Skagit County’s annual water quality report shows a mix of improving and declining water quality in streams throughout the county — a finding that has been routine over the 12 years the monitoring has been done.

The report for 2015 summarizes data collected from 40 sites in the county between Oct. 1, 2014, and Sept. 30, 2015. The county monitors water temperature, oxygen content and pollution information from the sites each week.

In the Samish River watershed, storm sampling is also collected following heavy rain as part of the Clean Samish Initiative, an effort focused on reducing fecal coliform bacteria pollution from septic systems and livestock.

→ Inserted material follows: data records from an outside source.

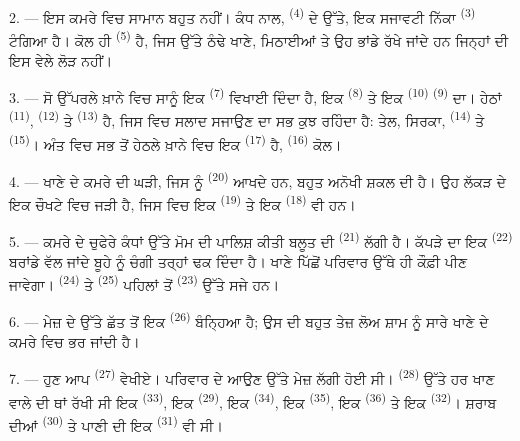 2. --- ਇਸ ਕਮਰੇ ਵਿਚ ਸਾਮਾਨ ਬਹੁਤ ਨਹੀਂ। ਕੰਧ ਨਾਲ, 
\textsuperscript{(4)} ਦੇ ਉੱਤੇ, ਇਕ ਸਜਾਵਟੀ ਨਿੱਕਾ 
\textsuperscript{(3)} ਟੰਗਿਆ ਹੈ। ਕੋਲ ਹੀ  \textsuperscript{(5)}
ਹੈ, ਜਿਸ ਉੱਤੇ ਠੰਢੇ ਖਾਣੇ, ਮਿਠਾਈਆਂ ਤੇ ਉਹ ਭਾਂਡੇ ਰੱਖੇ ਜਾਂਦੇ ਹਨ ਜਿਨ੍ਹਾਂ ਦੀ ਇਸ ਵੇਲੇ
ਲੋੜ ਨਹੀਂ।

3. --- ਸੋ ਉੱਪਰਲੇ ਖ਼ਾਨੇ ਵਿਚ ਸਾਨੂੰ ਇਕ  \textsuperscript{(7)}
ਵਿਖਾਈ ਦਿੰਦਾ ਹੈ, ਇਕ  \textsuperscript{(8)} ਤੇ ਇਕ 
\textsuperscript{(10)}  \textsuperscript{(9)} ਦਾ। ਹੇਠਾਂ 
\textsuperscript{(11)},  \textsuperscript{(12)} ਤੇ
 \textsuperscript{(13)} ਹੈ, ਜਿਸ ਵਿਚ ਸਲਾਦ ਸਜਾਉਣ ਦਾ ਸਭ ਕੁਝ
ਰਹਿੰਦਾ ਹੈ: ਤੇਲ, ਸਿਰਕਾ,  \textsuperscript{(14)} ਤੇ 
\textsuperscript{(15)}। ਅੰਤ ਵਿਚ ਸਭ ਤੋਂ ਹੇਠਲੇ ਖ਼ਾਨੇ ਵਿਚ ਇਕ 
\textsuperscript{(17)} ਹੈ,  \textsuperscript{(16)} ਕੋਲ।

4. --- ਖਾਣੇ ਦੇ ਕਮਰੇ ਦੀ ਘੜੀ, ਜਿਸ ਨੂੰ  \textsuperscript{(20)}
ਆਖਦੇ ਹਨ, ਬਹੁਤ ਅਨੋਖੀ ਸ਼ਕਲ ਦੀ ਹੈ। ਉਹ ਲੱਕੜ ਦੇ ਇਕ ਚੌਖਟੇ ਵਿਚ ਜੜੀ ਹੈ, ਜਿਸ ਵਿਚ ਇਕ
 \textsuperscript{(19)} ਤੇ ਇਕ 
\textsuperscript{(18)} ਵੀ ਹਨ।

\VUsaut{4.6mm}
\VUsaut{3.0mm}

5. --- ਕਮਰੇ ਦੇ ਚੁਫੇਰੇ ਕੰਧਾਂ ਉੱਤੇ ਮੋਮ ਦੀ ਪਾਲਿਸ਼ ਕੀਤੀ ਬਲੂਤ ਦੀ
 \textsuperscript{(21)} ਲੱਗੀ ਹੈ। ਕੱਪੜੇ ਦਾ ਇਕ
 \textsuperscript{(22)} ਬਰਾਂਡੇ ਵੱਲ ਜਾਂਦੇ ਬੂਹੇ ਨੂੰ ਚੰਗੀ
ਤਰ੍ਹਾਂ ਢਕ ਦਿੰਦਾ ਹੈ। ਖਾਣੇ ਪਿੱਛੋਂ ਪਰਿਵਾਰ ਉੱਥੇ ਹੀ ਕੌਫ਼ੀ ਪੀਣ ਜਾਵੇਗਾ।
 \textsuperscript{(24)} ਤੇ  \textsuperscript{(25)}
ਪਹਿਲਾਂ ਤੋਂ  \textsuperscript{(23)} ਉੱਤੇ ਸਜੇ ਹਨ।

6. --- ਮੇਜ਼ ਦੇ ਉੱਤੇ ਛੱਤ ਤੋਂ ਇਕ  \textsuperscript{(26)}
ਬੰਨ੍ਹਿਆ ਹੈ; ਉਸ ਦੀ ਬਹੁਤ ਤੇਜ਼ ਲੋਅ ਸ਼ਾਮ ਨੂੰ ਸਾਰੇ ਖਾਣੇ ਦੇ ਕਮਰੇ ਵਿਚ ਭਰ ਜਾਂਦੀ ਹੈ।

7. --- ਹੁਣ ਆਪ  \textsuperscript{(27)} ਵੇਖੀਏ। ਪਰਿਵਾਰ ਦੇ ਆਉਣ
ਉੱਤੇ ਮੇਜ਼ ਲੱਗੀ ਹੋਈ ਸੀ।  \textsuperscript{(28)} ਉੱਤੇ ਹਰ ਖਾਣ ਵਾਲੇ
ਦੀ ਥਾਂ ਰੱਖੀ ਸੀ ਇਕ  \textsuperscript{(33)}, ਇਕ 
\textsuperscript{(29)}, ਇਕ  \textsuperscript{(34)}, ਇਕ 
\textsuperscript{(35)}, ਇਕ  \textsuperscript{(36)} ਤੇ ਇਕ
 \textsuperscript{(32)}। ਸ਼ਰਾਬ ਦੀਆਂ 
\textsuperscript{(30)} ਤੇ ਪਾਣੀ ਦੀ ਇਕ  \textsuperscript{(31)} ਵੀ ਸੀ।

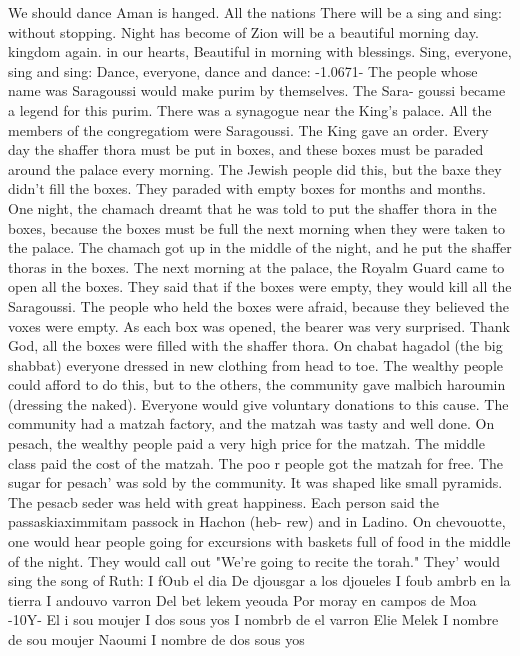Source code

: {{We should dance 
Aman is hanged.
All the nations 
There will be a 
sing and sing: 
without stopping.
Night has become 
of Zion will be a 
beautiful morning 
day.
kingdom again.
in our hearts, 
Beautiful in morning with blessings.
Sing, everyone, sing and sing: 
Dance, everyone, dance and dance: 
-1.0671- 
The people whose name was Saragoussi would make purim by themselves.
The Sara-
goussi became a legend for this purim.
There was a synagogue near the King's palace.
All the members of the congregatiom were Saragoussi.
The King gave an order.
Every 
day the shaffer thora must be put in boxes, and these boxes must be paraded around the 
palace every morning.
The Jewish people did this, but the baxe they didn't fill the 
boxes.
They paraded with empty boxes for months and months.
One night, the chamach dreamt 
that he was told to put the shaffer thora in the boxes, because the boxes must be full 
the next morning when they were taken to the palace.
The chamach got up in the middle of 
the night, and he put the shaffer thoras in the boxes.
The next morning at the palace, the Royalm Guard came to open all the boxes.
They 
said that if the boxes were empty, they would kill all the Saragoussi.
The people who 
held the boxes were afraid, because they believed the voxes were empty.
As each box 
was opened, the bearer was very surprised.
Thank God, all the boxes were filled with the 
shaffer thora.
On chabat hagadol (the big shabbat) everyone dressed in new clothing from head to 
toe.
The wealthy people could afford to do this, but to the others, the community gave 
malbich haroumin (dressing the naked).
Everyone would give voluntary donations to this 
cause.
The community had a matzah factory, and the matzah was tasty and well done.
On 
pesach, the wealthy people paid a very high price for the matzah.
The middle class paid 
the cost of the matzah.
The poo r people got the matzah for free.
The sugar for pesach' 
was sold by the community.
It was shaped like small pyramids.
The pesacb seder was 
held with great happiness.
Each person said the passaskiaximmitam passock in Hachon (heb-
rew) and in Ladino.
On chevouotte, one would hear people going for excursions with baskets full of food 
in the middle of the night.
They would call out "We're going to recite the torah."
They' 
would sing the song of Ruth: 
I fOub el dia 
De djousgar a los djoueles 
I foub ambrb en la tierra 
I andouvo varron 
Del bet lekem yeouda 
Por moray en campos de Moa 
-10Y-
El i sou moujer 
I dos sous yos 
I nombrb de el varron Elie Melek 
I nombre de sou moujer Naoumi 
I nombre de dos sous yos 
}}
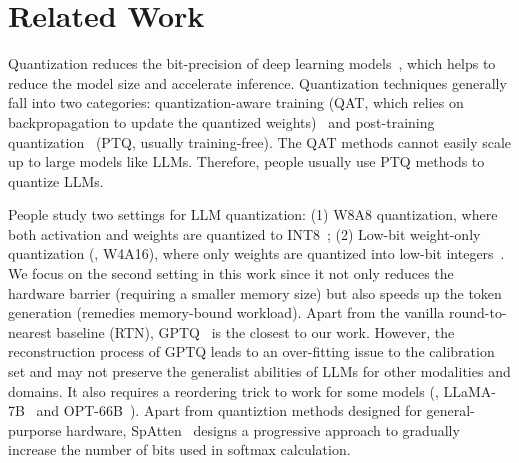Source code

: 

\section{Related Work}
Quantization reduces the bit-precision of deep learning models~\cite{han2016deep, jacob2018quantization, nagel2019data, wang2019haq, nagel2020up,lin2020mcunet}, which helps to reduce the model size and accelerate inference. Quantization techniques generally fall into two categories: quantization-aware training (QAT, which relies on backpropagation to update the quantized weights)~\cite{bengio2013estimating, gholami2021survey, nagel2021white, choi2018pact} and post-training quantization~\cite{jacob2018quantization, nagel2019data, nagel2020up} (PTQ, usually training-free). The QAT methods cannot easily scale up to large models like LLMs. Therefore, people usually use PTQ methods to quantize LLMs. 

 People study two settings for LLM quantization: (1) W8A8 quantization, where both activation and weights are quantized to INT8~\cite{dettmers2022llmint8, xiao2022smoothquant, zeroquant, outlier_suppression, wei2023outlier}; (2) Low-bit weight-only quantization (\eg, W4A16), where only weights are quantized into low-bit integers~\cite{frantar2022gptq, dettmers2022case, sheng2023high, park2022nuqmm}. We focus on the second setting in this work since it not only reduces the hardware barrier (requiring a smaller memory size) but also speeds up the token generation (remedies memory-bound workload). Apart from the vanilla round-to-nearest baseline (RTN), GPTQ~\cite{frantar2022gptq} is the closest to our work. However, the reconstruction process of GPTQ leads to an over-fitting issue to the calibration set and may not preserve the generalist abilities of LLMs for other modalities and domains. It also requires a reordering trick to work for some models (\eg, LLaMA-7B~\cite{touvron2023llama} and OPT-66B~\cite{opt}). Apart from quantiztion methods designed for general-purporse hardware, SpAtten~\cite{spatten} designs a progressive approach to gradually increase the number of bits used in softmax calculation.

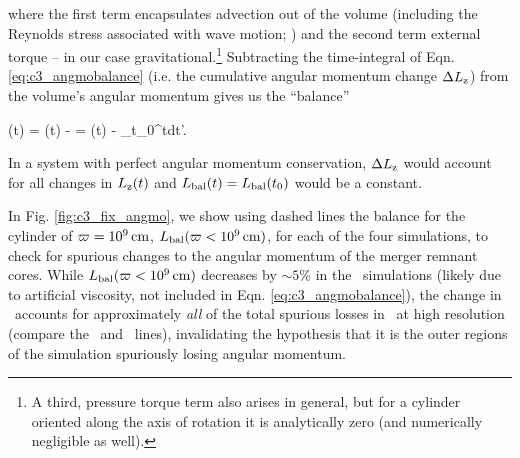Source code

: 

\noindent where the first term encapsulates advection out of the volume (including the Reynolds stress associated with wave motion; \citealt{papal95, balb03, kratl16}) and the second term external torque -- in our case gravitational.\footnote{A third, pressure torque term also arises in general, but for a cylinder oriented along the axis of rotation it is analytically zero (and numerically negligible as well).}  Subtracting the time-integral of Eqn. \ref{eq:c3_angmobalance} (i.e. the cumulative angular momentum change $\Delta \Lz$) from the volume's angular momentum gives us the ``balance''

\eqbegin
\Lbal(t) = \Lz(t) - \Delta \Lz = \Lz(t) - \int_{t_0}^{t}dt'.
\label{eq:c3_angmobalance2}
\eqend

\noindent In a system with perfect angular momentum conservation, $\Delta \Lz$ would account for all changes in $\Lz(t)$ and $\Lbal(t) = \Lbal(t_0)$ would be a constant.  

In Fig. \ref{fig:c3_fix_angmo}, we show using dashed lines the balance for the cylinder of $\varpi = 10^9\,\mathrm{cm}$, $\Lbal(\winnercyl)$, for each of the four simulations, to check for spurious changes to the angular momentum of the merger remnant cores.  While $\Lbal(\winnercyl)$ decreases by $\sim5$\% in the \gasoline\ simulations (likely due to artificial viscosity, not included in Eqn. \ref{eq:c3_angmobalance}), the change in \Lbal\ accounts for approximately \textit{all} of the total spurious losses in \arepo\ at high resolution (compare the \Lztot\ and \Lbal\ lines), invalidating the hypothesis that it is the outer regions of the simulation spuriously losing angular momentum.  

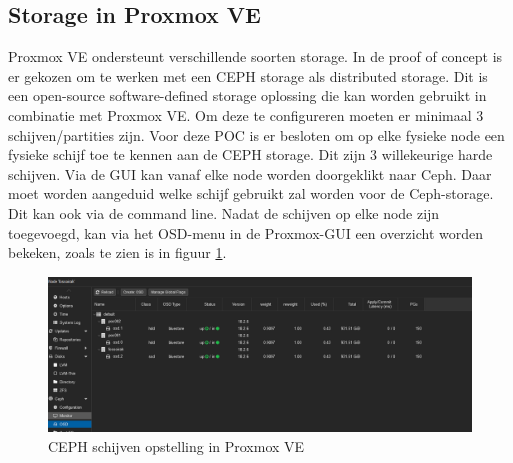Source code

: \subsection{Storage in Proxmox VE}
\label{sec:storage_proxmox}
Proxmox VE ondersteunt verschillende soorten storage. In de proof of concept is er gekozen om te werken met een CEPH storage als distributed storage. Dit is een open-source software-defined storage oplossing die kan worden gebruikt in combinatie met Proxmox VE.
Om deze te configureren moeten er minimaal 3 schijven/partities zijn. Voor deze POC is er besloten om op elke fysieke node een fysieke schijf toe te kennen aan de CEPH storage. Dit zijn 3 willekeurige harde schijven.
Via de GUI kan vanaf elke node worden doorgeklikt naar Ceph. Daar moet worden aangeduid welke schijf gebruikt zal worden voor de Ceph-storage. Dit kan ook via de command line.
Nadat de schijven op elke node zijn toegevoegd, kan via het OSD-menu in de Proxmox-GUI een overzicht worden bekeken, zoals te zien is in figuur \ref{fig:osd-ceph-proxmox}.
\begin{figure}[H]
  \centering
  \includegraphics[width=1.2\textwidth]{../poc/ceph-osd-prox.png}
  \caption{CEPH schijven opstelling in Proxmox VE}
  \label{fig:osd-ceph-proxmox}
\end{figure}

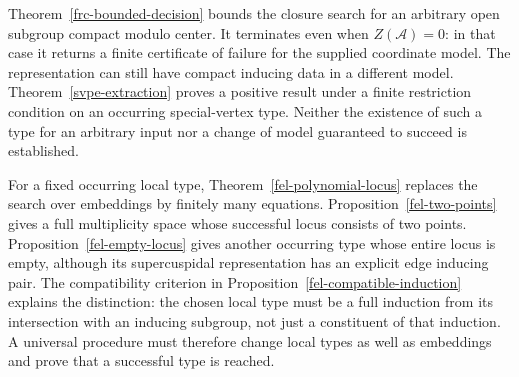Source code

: \documentclass[10pt]{amsart}
\begin{document}
Theorem~\ref{frc-bounded-decision} bounds the closure search for an arbitrary
open subgroup compact modulo center. It terminates even when
$Z(\mathcal A)=0$: in that case it returns a finite certificate of failure
for the supplied coordinate model. The representation can still have
compact inducing data in a different model. Theorem~\ref{svpe-extraction}
proves a positive result under a finite restriction condition on an
occurring special-vertex type. Neither the existence of such a type for an
arbitrary input nor a change of model guaranteed to succeed is established.

For a fixed occurring local type, Theorem~\ref{fel-polynomial-locus}
replaces the search over embeddings by finitely many equations.
Proposition~\ref{fel-two-points} gives a full multiplicity space whose
successful locus consists of two points. Proposition~\ref{fel-empty-locus}
gives another occurring type whose entire locus is empty, although its
supercuspidal representation has an explicit edge inducing pair. The
compatibility criterion in Proposition~\ref{fel-compatible-induction}
explains the distinction: the chosen local type must be a full induction
from its intersection with an inducing subgroup, not just a constituent
of that induction. A universal procedure must therefore change local
types as well as embeddings and prove that a successful type is reached.
\end{document}
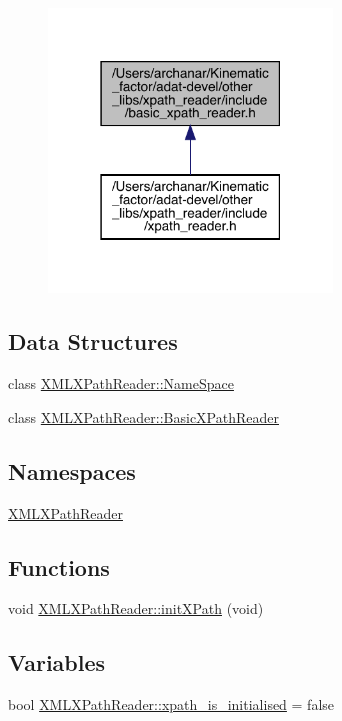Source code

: \begin{figure}[H]
\begin{center}
\leavevmode
\includegraphics[width=214pt]{d8/d9e/adat-devel_2other__libs_2xpath__reader_2include_2basic__xpath__reader_8h__dep__incl}
\end{center}
\end{figure}
\subsection*{Data Structures}
\begin{DoxyCompactItemize}
\item 
class \mbox{\hyperlink{classXMLXPathReader_1_1NameSpace}{X\+M\+L\+X\+Path\+Reader\+::\+Name\+Space}}
\item 
class \mbox{\hyperlink{classXMLXPathReader_1_1BasicXPathReader}{X\+M\+L\+X\+Path\+Reader\+::\+Basic\+X\+Path\+Reader}}
\end{DoxyCompactItemize}
\subsection*{Namespaces}
\begin{DoxyCompactItemize}
\item 
 \mbox{\hyperlink{namespaceXMLXPathReader}{X\+M\+L\+X\+Path\+Reader}}
\end{DoxyCompactItemize}
\subsection*{Functions}
\begin{DoxyCompactItemize}
\item 
void \mbox{\hyperlink{namespaceXMLXPathReader_a3eaf7514c0fa46eb783802d88bbebb97}{X\+M\+L\+X\+Path\+Reader\+::init\+X\+Path}} (void)
\end{DoxyCompactItemize}
\subsection*{Variables}
\begin{DoxyCompactItemize}
\item 
bool \mbox{\hyperlink{namespaceXMLXPathReader_a2622cebb93cd752913bf8e9db036f339}{X\+M\+L\+X\+Path\+Reader\+::xpath\+\_\+is\+\_\+initialised}} = false
\end{DoxyCompactItemize}
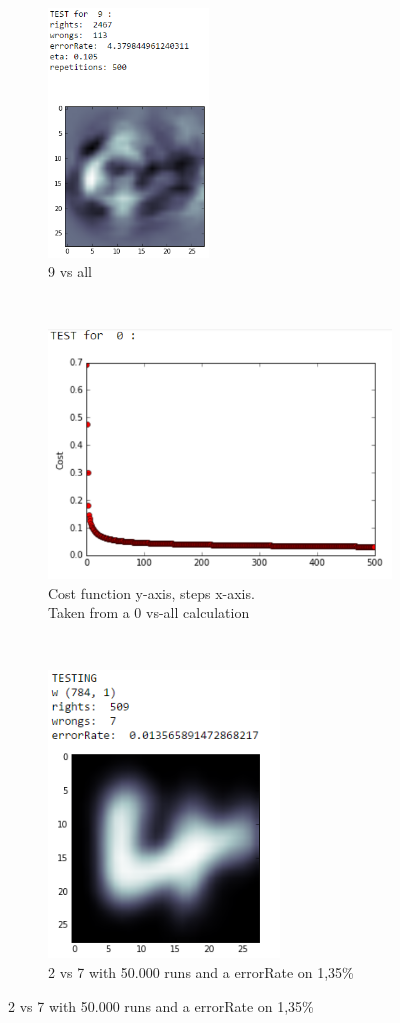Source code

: \documentclass[paper=a4, fontsize=11pt]{scrartcl} %
\numberwithin{equation}{section} %
\numberwithin{figure}{section} %
\numberwithin{table}{section} %
\begin{document}
    \begin{figure}
		\begin{subfigure}[t]{0.32\textwidth}
			\centering
			\includegraphics[height=2.6in]{test9}
            \caption*{9 vs all}
		\end{subfigure}%
		~
        \captionsetup{justification=centering}
		\begin{subfigure}[t]{0.5\textwidth}
			\centering
			\includegraphics[height=2.6in]{costfun}
            \caption*{Cost function y-axis, steps x-axis. \\
            		  Taken from a 0 vs-all calculation}
		\end{subfigure}
        ~
		\begin{subfigure}[t]{\textwidth}
			\centering
			\includegraphics[height=3in]{2vs7}
            \caption*{2 vs 7 with 50.000 runs and a errorRate on 1,35\%}
		\end{subfigure}
	\end{figure}
    
\end{document}
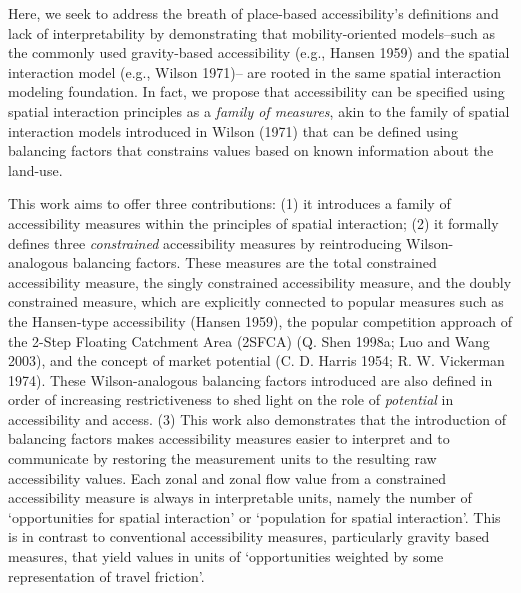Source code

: \documentclass[
]{article}
\begin{document}
Here, we seek to address the breath of place-based accessibility's
definitions and lack of interpretability by demonstrating that
mobility-oriented models--such as the commonly used gravity-based
accessibility (e.g., Hansen 1959) and the spatial interaction model
(e.g., Wilson 1971)-- are rooted in the same spatial interaction
modeling foundation. In fact, we propose that accessibility can be
specified using spatial interaction principles as a \emph{family of
measures}, akin to the family of spatial interaction models introduced
in Wilson (1971) that can be defined using balancing factors that
constrains values based on known information about the land-use.

This work aims to offer three contributions: (1) it introduces a family
of accessibility measures within the principles of spatial interaction;
(2) it formally defines three \emph{constrained} accessibility measures
by reintroducing Wilson-analogous balancing factors. These measures are
the total constrained accessibility measure, the singly constrained
accessibility measure, and the doubly constrained measure, which are
explicitly connected to popular measures such as the Hansen-type
accessibility (Hansen 1959), the popular competition approach of the
2-Step Floating Catchment Area (2SFCA) (Q. Shen 1998a; Luo and Wang
2003), and the concept of market potential (C. D. Harris 1954; R. W.
Vickerman 1974). These Wilson-analogous balancing factors introduced are
also defined in order of increasing restrictiveness to shed light on the
role of \emph{potential} in accessibility and access. (3) This work also
demonstrates that the introduction of balancing factors makes
accessibility measures easier to interpret and to communicate by
restoring the measurement units to the resulting raw accessibility
values. Each zonal and zonal flow value from a constrained accessibility
measure is always in interpretable units, namely the number of
`opportunities for spatial interaction' or `population for spatial
interaction'. This is in contrast to conventional accessibility
measures, particularly gravity based measures, that yield values in
units of `opportunities weighted by some representation of travel
friction'.
\end{document}
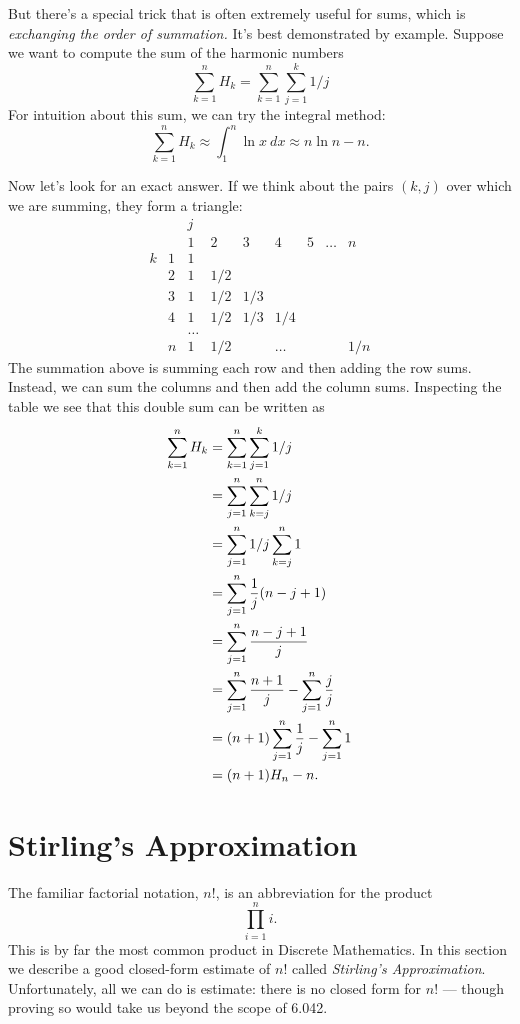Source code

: But there's a special trick that is often extremely useful for sums,
which is \emph{exchanging the order of summation.}  It's best
demonstrated by example.  Suppose we want to compute the sum of the
harmonic numbers
\[
\sum_{k=1}^n H_k = \sum_{k=1}^n \sum_{j=1}^k 1/j
\]
For intuition about this sum, we can try the integral method:
\[
\sum_{k=1}^n H_k \approx \int_{1}^n \ln x \ dx \approx n\ln n-n.
\]

Now let's look for an exact answer.  If we think about the pairs
$(k,j)$ over which we are summing, they form a triangle:
\[
\begin{array}{cc|ccccccc}
 &  & j &   &   &   &   &       &   \\
 &  & 1 & 2 & 3 & 4 & 5 & \dots & n \\
\hline
k & 1 & 1\\
  & 2 &1&1/2\\
  & 3 &1&1/2&1/3\\
  & 4 &1&1/2&1/3&1/4\\
  &   &\dots\\
  & n &1&1/2&&\dots&&&1/n
\end{array}
\]
The summation above is summing each row and then adding the row sums.
Instead, we can sum the columns and then add the column sums.
Inspecting the table we see that this double sum can be written as
\begin{align}
\sum_{k=1}^n H_k &= \sum_{k=1}^n \sum_{j=1}^k 1/j\notag\\
&= \sum_{j=1}^n \sum_{k=j}^n 1/j\notag\\
&= \sum_{j=1}^n 1/j \sum_{k=j}^n 1\notag\\
&= \sum_{j=1}^n \frac1j (n-j+1)\notag\\
&= \sum_{j=1}^n \frac{n-j+1}j \notag\\
&= \sum_{j=1}^n \frac{n+1}j - \sum_{j=1}^n \frac{j}{j}\notag\\
&= (n+1)\sum_{j=1}^n \frac1j - \sum_{j=1}^n 1\notag\\
&= (n+1)H_n-n.\label{sHk}
\end{align}
\fi


\section{Stirling's Approximation}\label{Stirling_sec}

The familiar factorial notation, $n!$, is an abbreviation for the product
\[
\prod_{i=1}^n i.
\]
This is by far the most common product in Discrete Mathematics.  In this
section we describe a good closed-form estimate of $n!$ called
\emph{Stirling's Approximation}.  Unfortunately, all we can do is
estimate: there is no closed form for $n!$ --- though proving so would
take us beyond the scope of 6.042.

The new report provides evidence that efforts to reduce pollution in the Samish watershed and other parts of the county where agriculture is prevalent may be working, according to the executive summary.

Much of that effort has been accomplished through the county’s pollution identification and correction, or PIC, program. The program focuses on specific areas where county staff look for signs of issues, such as septic system failures or livestock getting too close to streams, then work with landowners to fix the issues.

The PIC program has also helped connect landowners with a variety of other programs.

Skagit County began the water quality monitoring program in 2003 as a way to evaluate whether county rules for agriculture and water quality are sufficient.

This is the 12th annual report published as part of the program. The goal of the program is to look for trends in water quality and determine whether changes are related to activity on local property or influences such as weather.

While the Skagit River tends to have good water quality, concerns remain for many of the county’s small streams, Skagit County water quality specialist Rick Haley said.

Streams in the Samish watershed and elsewhere continue to fall below state standards for salmon and steelhead. Haley said although not at lethal levels, recurring high temperatures, pollution and low oxygen are concerns.

Part of the challenge is that many streams flow through private property.

“Because our lowland streams flow mostly through private land, we need to encourage and rely upon private landowners to help us improve conditions,” Haley said.